**Data to process**
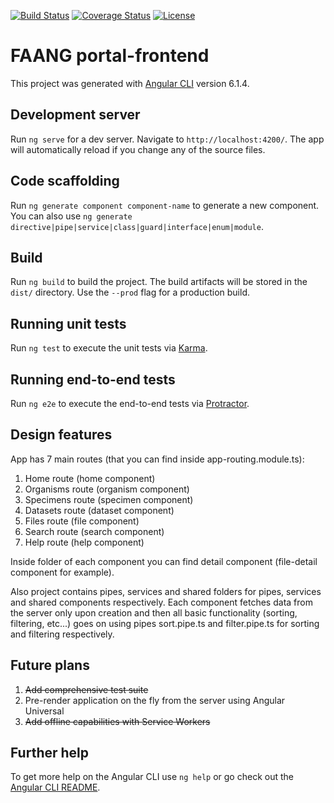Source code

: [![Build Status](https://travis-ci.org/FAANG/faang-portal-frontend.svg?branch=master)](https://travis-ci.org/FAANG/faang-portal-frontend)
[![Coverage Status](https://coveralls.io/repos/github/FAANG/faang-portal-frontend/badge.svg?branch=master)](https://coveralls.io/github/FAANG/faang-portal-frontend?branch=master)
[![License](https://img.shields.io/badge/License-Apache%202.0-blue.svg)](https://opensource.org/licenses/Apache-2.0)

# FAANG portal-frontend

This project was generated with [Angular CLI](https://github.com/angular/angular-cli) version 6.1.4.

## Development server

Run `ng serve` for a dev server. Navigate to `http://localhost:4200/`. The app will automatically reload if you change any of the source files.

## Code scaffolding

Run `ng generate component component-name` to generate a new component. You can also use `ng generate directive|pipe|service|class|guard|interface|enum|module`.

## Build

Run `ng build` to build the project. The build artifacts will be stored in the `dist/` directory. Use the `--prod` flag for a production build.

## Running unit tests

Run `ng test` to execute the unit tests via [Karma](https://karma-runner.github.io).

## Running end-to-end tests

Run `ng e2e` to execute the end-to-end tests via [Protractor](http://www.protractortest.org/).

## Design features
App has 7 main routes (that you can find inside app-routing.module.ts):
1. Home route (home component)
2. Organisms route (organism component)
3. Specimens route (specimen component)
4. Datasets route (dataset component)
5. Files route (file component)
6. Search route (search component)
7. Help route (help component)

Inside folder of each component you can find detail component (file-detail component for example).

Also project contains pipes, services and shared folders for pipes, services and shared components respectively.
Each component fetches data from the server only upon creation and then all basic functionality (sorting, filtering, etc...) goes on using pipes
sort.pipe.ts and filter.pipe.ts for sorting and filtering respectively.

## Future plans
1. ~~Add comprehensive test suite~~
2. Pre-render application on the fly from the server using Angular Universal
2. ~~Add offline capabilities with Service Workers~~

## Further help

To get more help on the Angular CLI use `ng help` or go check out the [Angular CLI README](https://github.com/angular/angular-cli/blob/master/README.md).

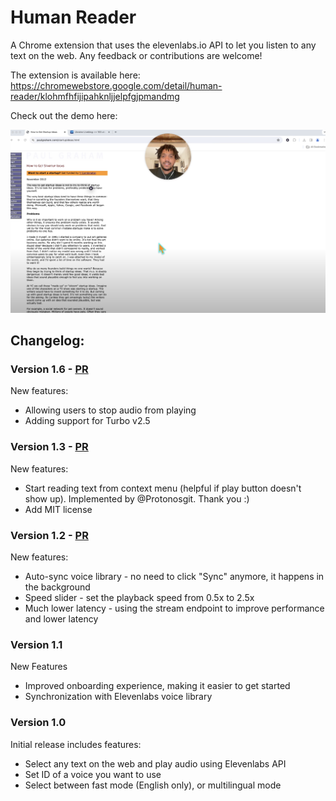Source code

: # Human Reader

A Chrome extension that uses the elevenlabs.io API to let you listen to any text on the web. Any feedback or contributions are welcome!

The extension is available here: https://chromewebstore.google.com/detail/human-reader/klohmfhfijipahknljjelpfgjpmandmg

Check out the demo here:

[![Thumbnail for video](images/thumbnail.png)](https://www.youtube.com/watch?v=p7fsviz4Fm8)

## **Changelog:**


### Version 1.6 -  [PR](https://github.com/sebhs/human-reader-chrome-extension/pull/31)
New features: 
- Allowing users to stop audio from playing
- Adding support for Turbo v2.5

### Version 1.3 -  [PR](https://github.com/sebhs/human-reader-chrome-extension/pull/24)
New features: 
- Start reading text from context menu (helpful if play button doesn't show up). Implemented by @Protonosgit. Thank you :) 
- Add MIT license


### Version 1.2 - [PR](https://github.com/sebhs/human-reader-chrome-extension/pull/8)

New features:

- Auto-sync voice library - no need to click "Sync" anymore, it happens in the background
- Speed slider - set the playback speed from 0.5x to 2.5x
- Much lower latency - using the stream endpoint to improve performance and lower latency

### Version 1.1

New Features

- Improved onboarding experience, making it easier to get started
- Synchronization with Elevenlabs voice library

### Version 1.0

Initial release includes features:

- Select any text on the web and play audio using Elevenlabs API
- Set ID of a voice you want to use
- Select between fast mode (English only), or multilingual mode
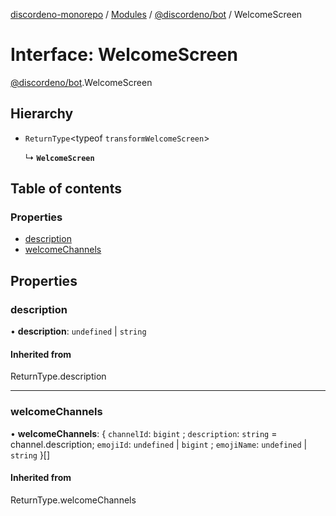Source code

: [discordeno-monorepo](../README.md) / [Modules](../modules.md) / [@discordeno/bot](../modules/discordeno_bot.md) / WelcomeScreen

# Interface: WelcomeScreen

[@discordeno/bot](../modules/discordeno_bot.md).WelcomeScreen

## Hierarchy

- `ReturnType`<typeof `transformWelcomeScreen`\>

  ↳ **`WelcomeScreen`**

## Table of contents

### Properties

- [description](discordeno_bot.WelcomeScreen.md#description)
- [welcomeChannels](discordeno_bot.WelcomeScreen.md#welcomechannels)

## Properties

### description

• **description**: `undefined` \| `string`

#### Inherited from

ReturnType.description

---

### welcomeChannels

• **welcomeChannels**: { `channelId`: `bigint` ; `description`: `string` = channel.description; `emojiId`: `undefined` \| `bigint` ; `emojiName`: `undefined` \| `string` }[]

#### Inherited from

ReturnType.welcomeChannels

==

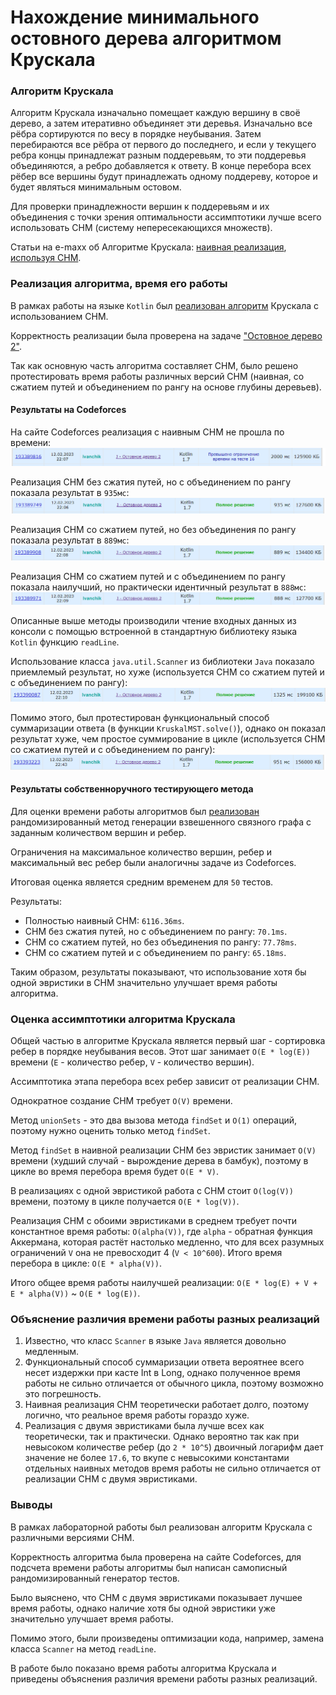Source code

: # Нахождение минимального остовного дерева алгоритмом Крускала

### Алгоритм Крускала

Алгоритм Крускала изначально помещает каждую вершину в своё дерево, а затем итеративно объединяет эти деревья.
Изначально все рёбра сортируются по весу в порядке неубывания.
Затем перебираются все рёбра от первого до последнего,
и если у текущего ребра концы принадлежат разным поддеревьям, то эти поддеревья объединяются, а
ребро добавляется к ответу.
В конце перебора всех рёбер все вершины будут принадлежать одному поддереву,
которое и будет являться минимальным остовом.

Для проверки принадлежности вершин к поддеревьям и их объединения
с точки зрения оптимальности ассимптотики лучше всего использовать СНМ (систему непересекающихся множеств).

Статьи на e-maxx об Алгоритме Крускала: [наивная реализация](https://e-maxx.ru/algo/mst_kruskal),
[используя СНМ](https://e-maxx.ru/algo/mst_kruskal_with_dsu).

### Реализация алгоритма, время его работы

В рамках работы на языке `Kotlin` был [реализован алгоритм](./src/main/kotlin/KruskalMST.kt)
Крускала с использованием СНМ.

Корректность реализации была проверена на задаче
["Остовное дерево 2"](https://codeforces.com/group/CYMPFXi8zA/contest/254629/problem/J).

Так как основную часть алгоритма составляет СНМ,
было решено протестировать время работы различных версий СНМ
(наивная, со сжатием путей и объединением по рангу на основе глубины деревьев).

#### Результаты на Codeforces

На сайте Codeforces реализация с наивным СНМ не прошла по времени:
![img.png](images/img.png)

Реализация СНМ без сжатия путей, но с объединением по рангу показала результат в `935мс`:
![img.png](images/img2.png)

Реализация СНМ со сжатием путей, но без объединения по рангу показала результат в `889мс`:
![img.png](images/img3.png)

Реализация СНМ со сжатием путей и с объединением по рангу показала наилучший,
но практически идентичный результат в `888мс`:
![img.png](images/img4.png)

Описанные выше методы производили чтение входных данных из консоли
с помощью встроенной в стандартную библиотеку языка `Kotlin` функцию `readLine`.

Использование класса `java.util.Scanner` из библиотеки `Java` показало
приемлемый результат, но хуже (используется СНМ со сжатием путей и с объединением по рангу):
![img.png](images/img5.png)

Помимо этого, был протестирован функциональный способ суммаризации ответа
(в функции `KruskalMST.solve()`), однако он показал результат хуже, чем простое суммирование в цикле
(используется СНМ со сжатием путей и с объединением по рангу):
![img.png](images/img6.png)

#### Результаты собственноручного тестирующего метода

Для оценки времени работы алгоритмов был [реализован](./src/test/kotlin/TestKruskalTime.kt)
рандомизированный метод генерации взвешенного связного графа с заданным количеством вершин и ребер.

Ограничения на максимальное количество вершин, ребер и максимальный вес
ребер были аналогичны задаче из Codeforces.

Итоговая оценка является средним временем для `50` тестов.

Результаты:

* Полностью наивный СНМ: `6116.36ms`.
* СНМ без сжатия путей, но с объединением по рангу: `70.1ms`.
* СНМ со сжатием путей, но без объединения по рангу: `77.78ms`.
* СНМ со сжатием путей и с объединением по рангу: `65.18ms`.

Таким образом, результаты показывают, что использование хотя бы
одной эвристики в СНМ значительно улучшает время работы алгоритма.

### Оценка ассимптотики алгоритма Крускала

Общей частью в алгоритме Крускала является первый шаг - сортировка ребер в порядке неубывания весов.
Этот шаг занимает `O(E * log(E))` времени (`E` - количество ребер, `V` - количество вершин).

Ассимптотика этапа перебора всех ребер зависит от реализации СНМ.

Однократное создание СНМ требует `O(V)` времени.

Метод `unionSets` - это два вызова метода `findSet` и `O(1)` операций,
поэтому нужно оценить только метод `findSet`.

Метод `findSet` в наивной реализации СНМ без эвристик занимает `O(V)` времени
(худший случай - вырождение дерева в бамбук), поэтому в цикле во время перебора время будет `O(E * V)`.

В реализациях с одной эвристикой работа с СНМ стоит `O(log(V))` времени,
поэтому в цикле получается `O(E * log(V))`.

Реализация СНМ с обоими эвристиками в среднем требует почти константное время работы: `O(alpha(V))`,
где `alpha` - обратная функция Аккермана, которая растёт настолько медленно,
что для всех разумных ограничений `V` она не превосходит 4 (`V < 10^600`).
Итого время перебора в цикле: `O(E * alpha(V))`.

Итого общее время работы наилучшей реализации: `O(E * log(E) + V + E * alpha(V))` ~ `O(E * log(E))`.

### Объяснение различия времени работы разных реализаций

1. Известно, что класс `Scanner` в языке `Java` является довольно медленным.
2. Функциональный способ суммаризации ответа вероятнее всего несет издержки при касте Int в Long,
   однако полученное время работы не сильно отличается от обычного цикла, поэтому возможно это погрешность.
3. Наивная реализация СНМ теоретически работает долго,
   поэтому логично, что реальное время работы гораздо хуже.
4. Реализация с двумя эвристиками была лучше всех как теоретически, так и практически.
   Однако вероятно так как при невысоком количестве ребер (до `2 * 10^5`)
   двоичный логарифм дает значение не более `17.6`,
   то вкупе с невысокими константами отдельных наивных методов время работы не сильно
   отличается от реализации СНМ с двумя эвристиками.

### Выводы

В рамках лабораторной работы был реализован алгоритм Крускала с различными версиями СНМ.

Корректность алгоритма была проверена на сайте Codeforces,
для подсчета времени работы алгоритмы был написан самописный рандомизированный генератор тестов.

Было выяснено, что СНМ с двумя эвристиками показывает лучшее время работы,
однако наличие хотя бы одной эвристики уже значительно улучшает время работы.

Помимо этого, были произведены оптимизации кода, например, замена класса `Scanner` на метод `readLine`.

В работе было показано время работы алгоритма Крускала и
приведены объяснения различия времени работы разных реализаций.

**Exercise instructions**
Check the records above and copy each line that has the string "порядке".

**Answer section**
Изначально все рёбра сортируются по весу в порядке неубывания.
Общей частью в алгоритме Крускала является первый шаг - сортировка ребер в порядке неубывания весов.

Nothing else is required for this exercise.